# Obedience Brag



## Lola1969 (Mar 6, 2007)

My shy, nervous guy and I graduated from INtermediate class last night. This class is geared toward people and dogs who have an eye toward competing.

We began the class 8 weeks ago not even IMAGINING that we could possibly compete. I got really down on myself for being such a poor handler of my unconfident boy. However, after some great advice from my fellow board members, we got back on track.

Anyway, our instructor and several of the seasoned obedience competitors in class said they were really impressed with our progress and that Ozzy could certainly compete with of course more training! I couldn't believe it!

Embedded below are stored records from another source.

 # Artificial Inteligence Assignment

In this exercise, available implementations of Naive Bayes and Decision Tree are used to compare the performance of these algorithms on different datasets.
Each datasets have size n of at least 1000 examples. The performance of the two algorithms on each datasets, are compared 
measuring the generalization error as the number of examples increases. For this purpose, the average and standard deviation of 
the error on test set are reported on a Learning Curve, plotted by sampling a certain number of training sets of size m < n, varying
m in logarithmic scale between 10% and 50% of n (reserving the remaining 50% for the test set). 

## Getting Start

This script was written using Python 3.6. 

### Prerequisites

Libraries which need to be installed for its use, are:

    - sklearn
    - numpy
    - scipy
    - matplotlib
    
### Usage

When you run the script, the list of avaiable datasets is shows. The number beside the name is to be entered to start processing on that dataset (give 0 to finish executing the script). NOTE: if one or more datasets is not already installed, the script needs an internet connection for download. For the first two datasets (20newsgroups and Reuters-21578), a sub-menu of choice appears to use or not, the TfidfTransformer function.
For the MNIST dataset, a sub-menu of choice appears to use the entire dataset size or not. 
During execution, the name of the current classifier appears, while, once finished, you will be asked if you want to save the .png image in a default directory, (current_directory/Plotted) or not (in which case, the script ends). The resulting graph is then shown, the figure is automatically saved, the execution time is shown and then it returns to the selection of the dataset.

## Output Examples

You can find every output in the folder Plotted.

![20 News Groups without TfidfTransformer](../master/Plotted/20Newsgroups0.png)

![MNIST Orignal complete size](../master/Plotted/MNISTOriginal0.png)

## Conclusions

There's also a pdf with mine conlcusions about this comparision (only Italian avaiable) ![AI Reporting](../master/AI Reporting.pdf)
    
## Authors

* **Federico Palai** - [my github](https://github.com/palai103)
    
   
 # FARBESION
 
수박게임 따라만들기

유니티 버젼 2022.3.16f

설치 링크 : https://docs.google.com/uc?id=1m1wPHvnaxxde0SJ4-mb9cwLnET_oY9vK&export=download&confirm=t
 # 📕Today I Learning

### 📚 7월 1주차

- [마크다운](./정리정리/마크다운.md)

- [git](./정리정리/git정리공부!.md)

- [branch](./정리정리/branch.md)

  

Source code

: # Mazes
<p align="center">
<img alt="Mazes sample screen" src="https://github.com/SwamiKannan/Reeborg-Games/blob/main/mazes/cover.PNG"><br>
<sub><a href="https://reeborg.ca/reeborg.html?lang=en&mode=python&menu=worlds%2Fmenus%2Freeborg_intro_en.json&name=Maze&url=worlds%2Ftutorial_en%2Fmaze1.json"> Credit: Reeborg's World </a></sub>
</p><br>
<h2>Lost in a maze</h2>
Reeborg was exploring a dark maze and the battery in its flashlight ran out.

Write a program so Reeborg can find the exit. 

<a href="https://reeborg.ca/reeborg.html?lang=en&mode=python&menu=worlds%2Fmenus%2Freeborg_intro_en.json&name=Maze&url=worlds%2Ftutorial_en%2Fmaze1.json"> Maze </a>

We start beginning Rally Sept. 12th and I'm going into it with renewed confidence in my handling and Ozzy's abilities. Not much of a brag I know, but for a shy rescue GSD, this is pretty big deal!


----------



## GSDBESTK9 (Mar 26, 2002)

Congratulations! That is awesome and a great achievement!


----------



## aubie (Dec 22, 2008)

That's a huge deal!! Congrats to you both for your acheivements!!


----------



## Doubleminttwin (Aug 21, 2009)

Way to go! You must be so proud of yourselves!! Congrats!


----------



## kleinenHain (Sep 20, 2007)

Congrats!! keep up the good work.


----------



## samralf (Dec 23, 2008)




----------



## caview (Jun 30, 2008)

It's HUGE!! Congratulations and look forward to more brags!!!!

Tanya


----------



## dOg (Jan 23, 2006)

If you couldn't tell already, this is why this place exists...
it's this sort of blossom we all hope to help one another achieve.

Congrats!


----------



## JakodaCD OA (May 14, 2000)

Congratulations to you both !!!!


----------



## Kayos and Havoc (Oct 17, 2002)

Yahoo!!! That is wonderful news!!! Keep going!


----------